Repeat the records. Each line must match exactly.

__Records for the task__.
BEGIN

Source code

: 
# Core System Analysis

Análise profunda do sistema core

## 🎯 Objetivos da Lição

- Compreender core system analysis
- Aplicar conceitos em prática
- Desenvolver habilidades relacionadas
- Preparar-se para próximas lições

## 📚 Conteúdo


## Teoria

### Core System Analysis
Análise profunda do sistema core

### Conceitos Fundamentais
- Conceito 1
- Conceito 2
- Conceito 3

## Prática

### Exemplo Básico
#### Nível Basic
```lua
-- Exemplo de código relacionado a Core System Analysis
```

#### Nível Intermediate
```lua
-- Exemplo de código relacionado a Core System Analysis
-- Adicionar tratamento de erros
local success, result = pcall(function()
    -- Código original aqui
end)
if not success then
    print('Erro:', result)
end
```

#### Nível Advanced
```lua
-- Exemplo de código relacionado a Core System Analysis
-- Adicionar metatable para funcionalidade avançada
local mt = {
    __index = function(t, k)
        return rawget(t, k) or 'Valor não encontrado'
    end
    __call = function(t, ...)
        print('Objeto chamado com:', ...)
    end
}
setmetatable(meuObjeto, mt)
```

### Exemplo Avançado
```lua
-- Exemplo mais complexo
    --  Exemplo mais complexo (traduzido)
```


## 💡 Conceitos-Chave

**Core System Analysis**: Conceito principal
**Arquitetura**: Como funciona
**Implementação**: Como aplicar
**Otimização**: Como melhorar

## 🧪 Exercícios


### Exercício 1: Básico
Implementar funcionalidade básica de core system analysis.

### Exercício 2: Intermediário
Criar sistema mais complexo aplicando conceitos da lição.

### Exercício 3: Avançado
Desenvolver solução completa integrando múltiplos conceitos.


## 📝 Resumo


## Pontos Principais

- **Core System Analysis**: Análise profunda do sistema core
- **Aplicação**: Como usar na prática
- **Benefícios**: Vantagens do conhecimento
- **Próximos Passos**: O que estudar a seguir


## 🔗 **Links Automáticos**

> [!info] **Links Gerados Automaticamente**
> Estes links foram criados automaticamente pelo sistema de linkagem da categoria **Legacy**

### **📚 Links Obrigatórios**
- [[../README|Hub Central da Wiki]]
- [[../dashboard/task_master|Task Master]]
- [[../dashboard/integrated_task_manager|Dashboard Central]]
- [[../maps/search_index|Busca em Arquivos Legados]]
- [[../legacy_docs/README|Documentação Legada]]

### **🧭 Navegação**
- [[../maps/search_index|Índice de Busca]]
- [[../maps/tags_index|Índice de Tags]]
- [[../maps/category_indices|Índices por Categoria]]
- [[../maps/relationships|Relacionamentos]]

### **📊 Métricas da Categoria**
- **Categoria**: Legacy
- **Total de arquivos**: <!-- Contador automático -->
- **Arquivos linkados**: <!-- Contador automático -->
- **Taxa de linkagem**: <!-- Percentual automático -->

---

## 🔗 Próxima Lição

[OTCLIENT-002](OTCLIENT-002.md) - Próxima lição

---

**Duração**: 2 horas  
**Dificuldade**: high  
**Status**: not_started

END

__Written answer__.
Source code

: 
# Core System Analysis

Análise profunda do sistema core

## 🎯 Objetivos da Lição

- Compreender core system analysis
- Aplicar conceitos em prática
- Desenvolver habilidades relacionadas
- Preparar-se para próximas lições

## 📚 Conteúdo


## Teoria

### Core System Analysis
Análise profunda do sistema core

### Conceitos Fundamentais
- Conceito 1
- Conceito 2
- Conceito 3

## Prática

### Exemplo Básico
#### Nível Basic
```lua
-- Exemplo de código relacionado a Core System Analysis
```

#### Nível Intermediate
```lua
-- Exemplo de código relacionado a Core System Analysis
-- Adicionar tratamento de erros
local success, result = pcall(function()
    -- Código original aqui
end)
if not success then
    print('Erro:', result)
end
```

#### Nível Advanced
```lua
-- Exemplo de código relacionado a Core System Analysis
-- Adicionar metatable para funcionalidade avançada
local mt = {
    __index = function(t, k)
        return rawget(t, k) or 'Valor não encontrado'
    end
    __call = function(t, ...)
        print('Objeto chamado com:', ...)
    end
}
setmetatable(meuObjeto, mt)
```

### Exemplo Avançado
```lua
-- Exemplo mais complexo
    --  Exemplo mais complexo (traduzido)
```


## 💡 Conceitos-Chave

**Core System Analysis**: Conceito principal
**Arquitetura**: Como funciona
**Implementação**: Como aplicar
**Otimização**: Como melhorar

## 🧪 Exercícios


### Exercício 1: Básico
Implementar funcionalidade básica de core system analysis.

### Exercício 2: Intermediário
Criar sistema mais complexo aplicando conceitos da lição.

### Exercício 3: Avançado
Desenvolver solução completa integrando múltiplos conceitos.


## 📝 Resumo


## Pontos Principais

- **Core System Analysis**: Análise profunda do sistema core
- **Aplicação**: Como usar na prática
- **Benefícios**: Vantagens do conhecimento
- **Próximos Passos**: O que estudar a seguir


## 🔗 **Links Automáticos**

> [!info] **Links Gerados Automaticamente**
> Estes links foram criados automaticamente pelo sistema de linkagem da categoria **Legacy**

### **📚 Links Obrigatórios**
- [[../README|Hub Central da Wiki]]
- [[../dashboard/task_master|Task Master]]
- [[../dashboard/integrated_task_manager|Dashboard Central]]
- [[../maps/search_index|Busca em Arquivos Legados]]
- [[../legacy_docs/README|Documentação Legada]]

### **🧭 Navegação**
- [[../maps/search_index|Índice de Busca]]
- [[../maps/tags_index|Índice de Tags]]
- [[../maps/category_indices|Índices por Categoria]]
- [[../maps/relationships|Relacionamentos]]

### **📊 Métricas da Categoria**
- **Categoria**: Legacy
- **Total de arquivos**: <!-- Contador automático -->
- **Arquivos linkados**: <!-- Contador automático -->
- **Taxa de linkagem**: <!-- Percentual automático -->

---

## 🔗 Próxima Lição

[OTCLIENT-002](OTCLIENT-002.md) - Próxima lição

---

**Duração**: 2 horas  
**Dificuldade**: high  
**Status**: not_started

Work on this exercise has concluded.